Activities, Howe said, that fit well with what she teaches at home.

“My son has ingested states of being that are already part of our family philosophies, like helping the earth, being kind to one another and celebrating our uniqueness and sameness,” she said. “I love that the kids were learning to respect themselves, be inclusive of others and honor the earth all within engaging activities with no particular faith attributes.”

She hopes to send her two other kids to the camp next year, including her oldest son who lives with his father and is being raised in a fundamental Christian home.

“I believe the tenets of this camp hold similar concepts of the positive elements of Christianity and it would be good for my son to see the similarities between viewpoints,” Howe said. “I think that seeing how inclusive this perspective is would shed light on the fact that those who are not Christian are not heathens either.”

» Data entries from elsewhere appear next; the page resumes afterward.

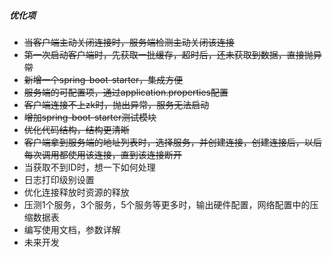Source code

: ##### 优化项

- ~~当客户端主动关闭连接时，服务端检测主动关闭该连接~~
- ~~第一次启动客户端时，先获取一批缓存，超时后，还未获取到数据，直接抛异常~~
- ~~新增一个spring-boot-starter，集成方便~~
- ~~服务端的可配置项，通过application.properties配置~~
- ~~客户端连接不上zk时，抛出异常，服务无法启动~~
- ~~增加spring-boot-starter测试模块~~
- ~~优化代码结构，结构更清晰~~
- ~~客户端拿到服务端的地址列表时，选择服务，并创建连接，创建连接后，以后每次调用都使用该连接，直到该连接断开~~
- 当获取不到ID时，想一下如何处理
- 日志打印级别设置
- 优化连接释放时资源的释放
- 压测1个服务，3个服务，5个服务等更多时，输出硬件配置，网络配置中的压缩数据表
- 编写使用文档，参数详解
- 未来开发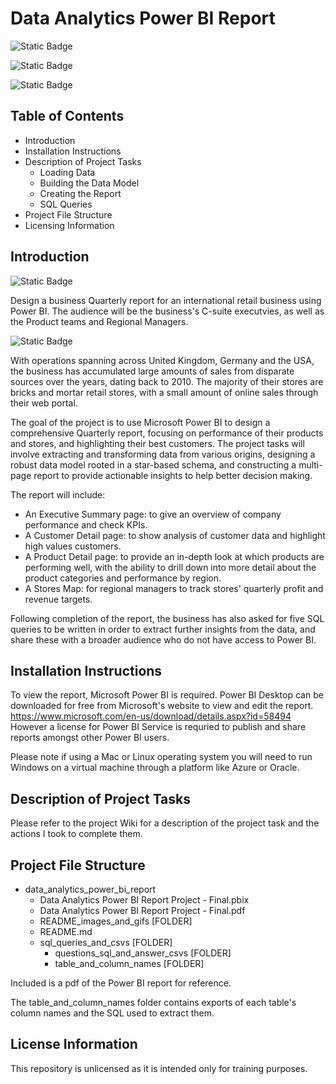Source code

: # Data Analytics Power BI Report

![Static Badge](https://img.shields.io/badge/Data%20Analytics%20Power%20BI%20Report%20for%20an%20International%20Retail%20Business-red)

![Static Badge](https://img.shields.io/badge/A%20Data%20Analysis%20Project%20By-red)

![Static Badge](https://img.shields.io/badge/Giles%20Williams-red)

## Table of Contents

- Introduction
- Installation Instructions
- Description of Project Tasks
    - Loading Data
    - Building the Data Model
    - Creating the Report
    - SQL Queries
- Project File Structure
- Licensing Information

## Introduction

![Static Badge](https://img.shields.io/badge/Project%20Summary-red)

Design a business Quarterly report for an international retail business using Power BI. The audience will be the business's C-suite executvies, as well as the Product teams and Regional Managers.

![Static Badge](https://img.shields.io/badge/Project%20Scope-red)

With operations spanning across United Kingdom, Germany and the USA, the business has accumulated large amounts of sales from disparate sources over the years, dating back to 2010. The majority of their stores are bricks and mortar retail stores, with a small amount of online sales through their web portal.

The goal of the project is to use Microsoft Power BI to design a comprehensive Quarterly report, focusing on performance of their products and stores, and highlighting their best customers. The project tasks will involve extracting and transforming data from various origins, designing a robust data model rooted in a star-based schema, and constructing a multi-page report to provide actionable insights to help better decision making.

The report will include:

- An Executive Summary page: to give an overview of company performance and check KPIs.
- A Customer Detail page: to show analysis of customer data and highlight high values customers.
- A Product Detail page: to provide an in-depth look at which products are performing well, with the ability to drill down into more detail about the product categories and performance by region.
- A Stores Map: for regional managers to track stores' quarterly profit and revenue targets.

Following completion of the report, the business has also asked for five SQL queries to be written in order to extract further insights from the data, and share these with a broader audience who do not have access to Power BI.


## Installation Instructions

To view the report, Microsoft Power BI is required. Power BI Desktop can be downloaded for free from Microsoft's website to view and edit the report.
https://www.microsoft.com/en-us/download/details.aspx?id=58494
However a license for Power BI Service is requried to publish and share reports amongst other Power BI users.

Please note if using a Mac or Linux operating system you will need to run Windows on a virtual machine through a platform like Azure or Oracle.


## Description of Project Tasks

Please refer to the project Wiki for a description of the project task and the actions I took to complete them.

## Project File Structure

 * data_analytics_power_bi_report
   * Data Analytics Power BI Report Project - Final.pbix
   * Data Analytics Power BI Report Project - Final.pdf
   * README_images_and_gifs [FOLDER]
   * README.md
   * sql_queries_and_csvs [FOLDER]
     * questions_sql_and_answer_csvs [FOLDER]
     * table_and_column_names [FOLDER]

Included is a pdf of the Power BI report for reference.

The table_and_column_names folder contains exports of each table's column names and the SQL used to extract them.
   
## License Information
This repository is unlicensed as it is intended only for training purposes.

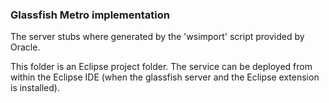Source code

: ### Glassfish Metro implementation

The server stubs where generated by the 'wsimport' script provided by Oracle.  

This folder is an Eclipse project folder. The service can be deployed from within the Eclipse IDE (when the glassfish server and the Eclipse extension is installed).
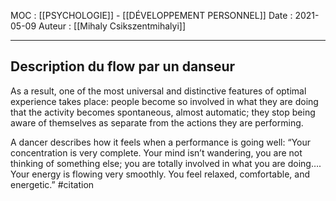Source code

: MOC : [[PSYCHOLOGIE]] - [[DÉVELOPPEMENT PERSONNEL]]
Date : 2021-05-09
Auteur : [[Mihaly Csikszentmihalyi]]
***

## Description du flow par un danseur
As a result, one of the most universal and distinctive features of optimal experience takes place: people become so involved in what they are doing that the activity becomes spontaneous, almost automatic; they stop being aware of themselves as separate from the actions they are performing.

A dancer describes how it feels when a performance is going well: “Your concentration is very complete. Your mind isn’t wandering, you are not thinking of something else; you are totally involved in what you are doing…. Your energy is flowing very smoothly. You feel relaxed, comfortable, and energetic.” #citation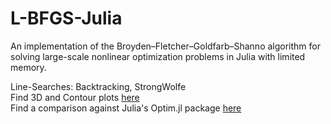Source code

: # L-BFGS-Julia
An implementation of the Broyden–Fletcher–Goldfarb–Shanno algorithm for solving large-scale nonlinear optimization problems in Julia with limited memory. 

Line-Searches: Backtracking, StrongWolfe  
Find 3D and Contour plots [here](https://simonbatzner.github.io/L-BFGS-Julia/)   
Find a comparison against Julia's Optim.jl package [here](https://github.com/simonbatzner/L-BFGS-Julia/blob/master/L-BFGS_Project_Comp.ipynb)   
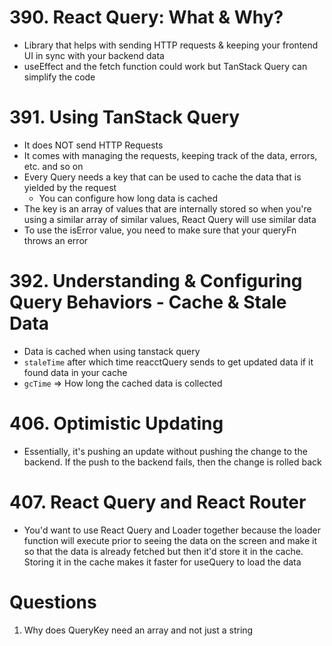 # 390. React Query: What & Why?

-   Library that helps with sending HTTP requests & keeping your frontend UI in sync with your backend data
-   useEffect and the fetch function could work but TanStack Query can simplify the code

# 391. Using TanStack Query

-   It does NOT send HTTP Requests
-   It comes with managing the requests, keeping track of the data, errors, etc. and so on
-   Every Query needs a key that can be used to cache the data that is yielded by the request
    -   You can configure how long data is cached
-   The key is an array of values that are internally stored so when you're using a similar array of similar values, React Query will use similar data
-   To use the isError value, you need to make sure that your queryFn throws an error

# 392. Understanding & Configuring Query Behaviors - Cache & Stale Data

-   Data is cached when using tanstack query
-   `staleTime` after which time reacctQuery sends to get updated data if it found data in your cache
-   `gcTime` => How long the cached data is collected

# 406. Optimistic Updating

-   Essentially, it's pushing an update without pushing the change to the backend. If the push to the backend fails, then the change is rolled back

# 407. React Query and React Router

-   You'd want to use React Query and Loader together because the loader function will execute prior to seeing the data on the screen and make it so that the data is already fetched but then it'd store it in the cache. Storing it in the cache makes it faster for useQuery to load the data

# Questions

1. Why does QueryKey need an array and not just a string
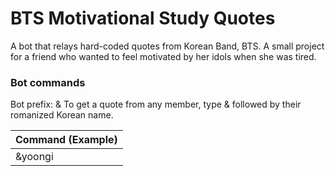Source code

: # BTS Motivational Study Quotes

A bot that relays hard-coded quotes from Korean Band, BTS.
A small project for a friend who wanted to feel motivated by her idols when she was tired.

### Bot commands

Bot prefix: &
To get a quote from any member, type & followed by their romanized Korean name.

| Command (Example)    | 
| ---------------------|
| &yoongi              |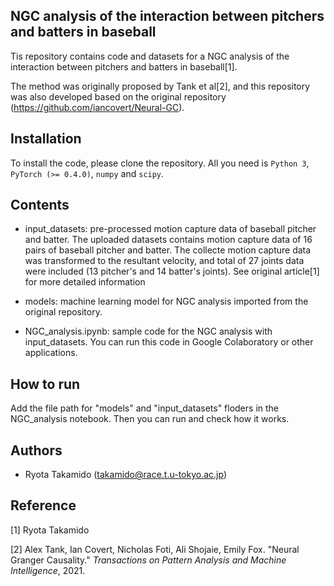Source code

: ## NGC analysis of the interaction between pitchers and batters in baseball
Tis repository contains code and datasets for a NGC analysis of the interaction between pitchers and batters in baseball[1]. 

The method was originally proposed by Tank et al[2], and this repository was also developed based on the original repository (https://github.com/iancovert/Neural-GC). 

## Installation
To install the code, please clone the repository. All you need is `Python 3`, `PyTorch (>= 0.4.0)`, `numpy` and `scipy`.

## Contents
- input_datasets: pre-processed motion capture data of baseball pitcher and batter. The uploaded datasets contains motion capture data of 16 pairs of baseball pitcher and batter. The collecte motion capture data was transformed to the resultant velocity, and total of 27 joints data were included (13 pitcher's and 14 batter's joints). See original article[1] for more detailed information

- models: machine learning model for NGC analysis imported from the original repository.

- NGC_analysis.ipynb: sample code for the NGC analysis with input_datasets. You can run this code in Google Colaboratory or other applications.

## How to run
Add the file path for "models" and "input_datasets" floders in the NGC_analysis notebook. Then you can run and check how it works.

## Authors
- Ryota Takamido (<takamido@race.t.u-tokyo.ac.jp>)

## Reference
[1] Ryota Takamido

  [2] Alex Tank, Ian Covert, Nicholas Foti, Ali Shojaie, Emily Fox. "Neural Granger Causality." *Transactions on Pattern Analysis and Machine Intelligence*, 2021.
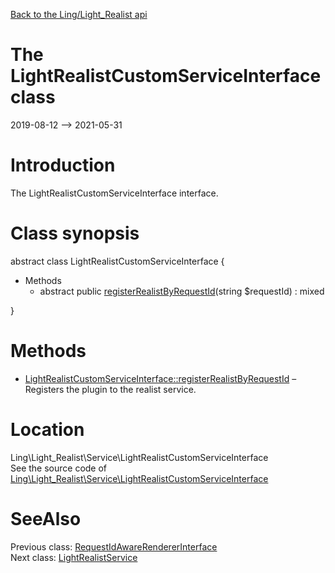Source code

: [Back to the Ling/Light_Realist api](https://github.com/lingtalfi/Light_Realist/blob/master/doc/api/Ling/Light_Realist.md)



The LightRealistCustomServiceInterface class
================
2019-08-12 --> 2021-05-31






Introduction
============

The LightRealistCustomServiceInterface interface.



Class synopsis
==============


abstract class <span class="pl-k">LightRealistCustomServiceInterface</span>  {

- Methods
    - abstract public [registerRealistByRequestId](https://github.com/lingtalfi/Light_Realist/blob/master/doc/api/Ling/Light_Realist/Service/LightRealistCustomServiceInterface/registerRealistByRequestId.md)(string $requestId) : mixed

}






Methods
==============

- [LightRealistCustomServiceInterface::registerRealistByRequestId](https://github.com/lingtalfi/Light_Realist/blob/master/doc/api/Ling/Light_Realist/Service/LightRealistCustomServiceInterface/registerRealistByRequestId.md) &ndash; Registers the plugin to the realist service.





Location
=============
Ling\Light_Realist\Service\LightRealistCustomServiceInterface<br>
See the source code of [Ling\Light_Realist\Service\LightRealistCustomServiceInterface](https://github.com/lingtalfi/Light_Realist/blob/master/Service/LightRealistCustomServiceInterface.php)



SeeAlso
==============
Previous class: [RequestIdAwareRendererInterface](https://github.com/lingtalfi/Light_Realist/blob/master/doc/api/Ling/Light_Realist/Rendering/RequestIdAwareRendererInterface.md)<br>Next class: [LightRealistService](https://github.com/lingtalfi/Light_Realist/blob/master/doc/api/Ling/Light_Realist/Service/LightRealistService.md)<br>
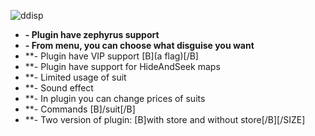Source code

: ![ddisp](https://i.imgur.com/6PTm9D9.png)
* **- Plugin have zephyrus support**
* **- From menu, you can choose what disguise you want** 
* **- Plugin have VIP support [B](a flag)[/B]
* **- Plugin have support for HideAndSeek maps
* **- Limited usage of suit
* **- Sound effect
* **- In plugin you can change prices of suits
* **- Commands [B]/suit[/B]
* **- Two version of plugin: [B]with store and without store[/B][/SIZE]
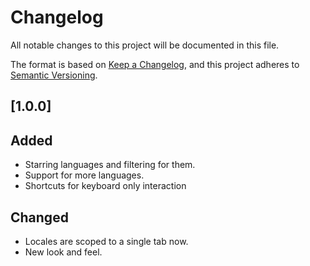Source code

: # Changelog

All notable changes to this project will be documented in this file.

The format is based on [Keep a Changelog](https://keepachangelog.com/en/1.0.0/),
and this project adheres to [Semantic Versioning](https://semver.org/spec/v2.0.0.html).

## [1.0.0]

## Added

- Starring languages and filtering for them.
- Support for more languages.
- Shortcuts for keyboard only interaction

## Changed

- Locales are scoped to a single tab now.
- New look and feel.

Stratichuk said Humanists of the Palouse weren’t trying to provide an atheist day camp, or a non-theist camp, but simply to provide another outlet for non-religious families. Because so much interest was shown in Wonder Works, the organization is planning to make the camp an annual one.

It’s the only humanist day camp in the Palouse region and is open to children ages 7-11 years old. For information visit the camp’s Facebook page.

 

Tracy Simmons

About Tracy Simmons

Tracy Simmons is an award winning journalist specializing in religion reporting, digital entrepreneurship and social journalism. In her 15 years on the religion beat, Simmons has tucked a notepad in her pocket and found some of her favorite stories aboard cargo ships in New Jersey, on a police chase in Albuquerque, in dusty Texas church bell towers, on the streets of New York and in tent cities in Haiti.
Simmons has worked as a multimedia journalist for newspapers across New Mexico, Texas and Connecticut. Currently she serves as the executive director of SpokaneFAVS.com, a digital journalism start-up covering religion news and commentary in Spokane, Wash. She is also a Lecture of Strategic Communication at the University of Idaho.

She also writes for The Spokesman-Review and for the Religion News Service.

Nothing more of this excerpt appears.